CIGS modules have a complex composition containing copper, indium, gallium, and selenium. Recycling methods aim to separate and recover these valuable materials. Advanced processes focus on maximizing material recovery while minimizing environmental impact [26].
a-Si modules contain fewer hazardous materials. The recycling process typically involves thermal treatment or acid leaching to recover silicon and other valuable components [47]. However, achieving high material recovery rates can be challenging due to the module’s composition. The recycling process for a-Si modules usually begins with collection and transportation to recycling facilities, followed by disassembly involving mechanical shredding or cutting to separate components [34]. Specialized processes are used to recover valuable materials, such as semiconductor elements or silicon, while ensuring proper handling of any toxic elements present. The goal of these technologies is to recover valuable materials while minimizing environmental impact and contributing to a circular economy within the photovoltaic industry [38,48].
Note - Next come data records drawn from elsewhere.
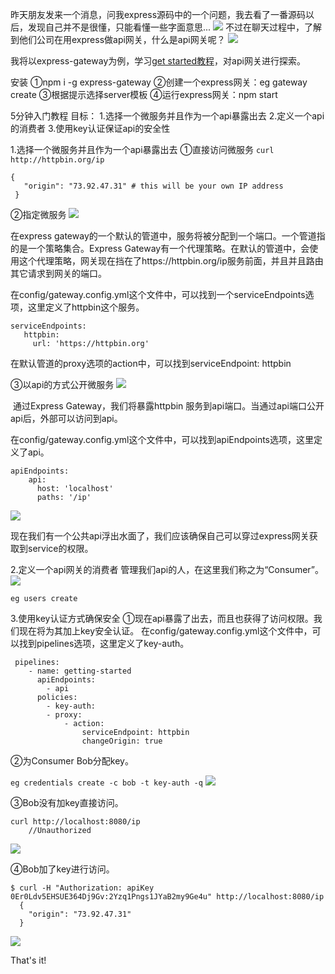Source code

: 昨天朋友发来一个消息，问我express源码中的一个问题，我去看了一番源码以后，发现自己并不是很懂，只能看懂一些字面意思...
![](https://upload-images.jianshu.io/upload_images/2976869-364a7c2ec54f3d15.png?imageMogr2/auto-orient/strip%7CimageView2/2/w/256)
不过在聊天过程中，了解到他们公司在用express做api网关，什么是api网关呢？
![](https://upload-images.jianshu.io/upload_images/2976869-0eb969259d431a1a.png?imageMogr2/auto-orient/strip%7CimageView2/2/w/256)

我将以express-gateway为例，学习[get started教程](https://www.express-gateway.io/getting-started/)，对api网关进行探索。

安装
①npm i -g express-gateway
②创建一个express网关：eg gateway create
③根据提示选择server模板
④运行express网关：npm start

5分钟入门教程
目标：
1.选择一个微服务并且作为一个api暴露出去
2.定义一个api的消费者
3.使用key认证保证api的安全性

1.选择一个微服务并且作为一个api暴露出去
①直接访问微服务
`curl http://httpbin.org/ip`
```
{
   "origin": "73.92.47.31" # this will be your own IP address
 }
```
②指定微服务
![](https://upload-images.jianshu.io/upload_images/2976869-82d680270dfe4574.png?imageMogr2/auto-orient/strip%7CimageView2/2/w/1240)

在express gateway的一个默认的管道中，服务将被分配到一个端口。一个管道指的是一个策略集合。Express Gateway有一个代理策略。在默认的管道中，会使用这个代理策略，网关现在挡在了https://httpbin.org/ip服务前面，并且并且路由其它请求到网关的端口。

在config/gateway.config.yml这个文件中，可以找到一个serviceEndpoints选项，这里定义了httpbin这个服务。
```
serviceEndpoints:
   httpbin:
     url: 'https://httpbin.org'
```
在默认管道的proxy选项的action中，可以找到serviceEndpoint: httpbin

③以api的方式公开微服务
![](https://upload-images.jianshu.io/upload_images/2976869-65f646655302ea62.png?imageMogr2/auto-orient/strip%7CimageView2/2/w/1240)

 通过Express Gateway，我们将暴露httpbin 服务到api端口。当通过api端口公开api后，外部可以访问到api。

在config/gateway.config.yml这个文件中，可以找到apiEndpoints选项，这里定义了api。
```
apiEndpoints:
    api:
      host: 'localhost'
      paths: '/ip'
```
![](https://upload-images.jianshu.io/upload_images/2976869-9aba088dbc885ec2.png?imageMogr2/auto-orient/strip%7CimageView2/2/w/1240)

现在我们有一个公共api浮出水面了，我们应该确保自己可以穿过express网关获取到service的权限。

2.定义一个api网关的消费者
管理我们api的人，在这里我们称之为“Consumer”。
![](https://upload-images.jianshu.io/upload_images/2976869-1e204f61e2c80052.png?imageMogr2/auto-orient/strip%7CimageView2/2/w/1240)

`eg users create`

3.使用key认证方式确保安全
①现在api暴露了出去，而且也获得了访问权限。我们现在将为其加上key安全认证。
在config/gateway.config.yml这个文件中，可以找到pipelines选项，这里定义了key-auth。
```
 pipelines:
    - name: getting-started
      apiEndpoints:
        - api
      policies:
        - key-auth:
        - proxy:
            - action:
                serviceEndpoint: httpbin
                changeOrigin: true
```
②为Consumer Bob分配key。

`eg credentials create -c bob -t key-auth -q`
![](https://upload-images.jianshu.io/upload_images/2976869-fe7ffed41afa9719.png?imageMogr2/auto-orient/strip%7CimageView2/2/w/1240)



③Bob没有加key直接访问。
```
curl http://localhost:8080/ip
    //Unauthorized
```
![](https://upload-images.jianshu.io/upload_images/2976869-b061cc3368634f83.png?imageMogr2/auto-orient/strip%7CimageView2/2/w/1240)

④Bob加了key进行访问。
```
$ curl -H "Authorization: apiKey 0Er0Ldv5EHSUE364Dj9Gv:2Yzq1Pngs1JYaB2my9Ge4u" http://localhost:8080/ip
  {
    "origin": "73.92.47.31"
  }
```
![](https://upload-images.jianshu.io/upload_images/2976869-b9ca7b49de4a783f.png?imageMogr2/auto-orient/strip%7CimageView2/2/w/1240)

That's it!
4.3. Recycling of Alternative PV Technologies

Recycling tandem PV cells presents unique challenges and opportunities due to their complex multi-layer structure and the use of different materials, some of which are rare or expensive. The recycling process for these cells is more complicated than for conventional single-junction cells, requiring advanced techniques to separate and recover the various materials without degrading their quality. Research in this area is ongoing, with a focus on developing sustainable and economically viable recycling methods. These efforts are critical to reducing the environmental impact of solar modules at the end of their life cycle and supporting the circular economy in the solar industry. As the adoption of tandem PV cells increases, the development of effective recycling processes will become increasingly important to ensure that the environmental benefits of solar energy are maximised [49,50].
In terms of current academic research on PV recycling, recent studies have explored various ways to address the challenges and improve the efficiency of recycling processes. Research is investigating novel materials and techniques to improve the recovery of valuable materials such as silicon, silver and other semiconductor materials from end-of-life PV modules. There is also a growing focus on developing sustainable and cost-effective recycling methods, including innovative separation techniques, chemical processes and advanced sorting technologies. In addition, interdisciplinary collaborations between materials scientists, engineers, environmental researchers and policy makers are driving innovation in this area, with the aim of developing efficient and environmentally friendly recycling strategies for the burgeoning solar industry [49,50].

4.4. Discussion of Selected Representative Industrial Recycling Processes in Europe

This chapter aims to analyse industry-driven approaches for recovering valuable materials from retired or end-of-life solar panels. It will evaluate their efficacy, environmental impact, and potential for widespread adoption in sustainable waste management practices within the solar industry.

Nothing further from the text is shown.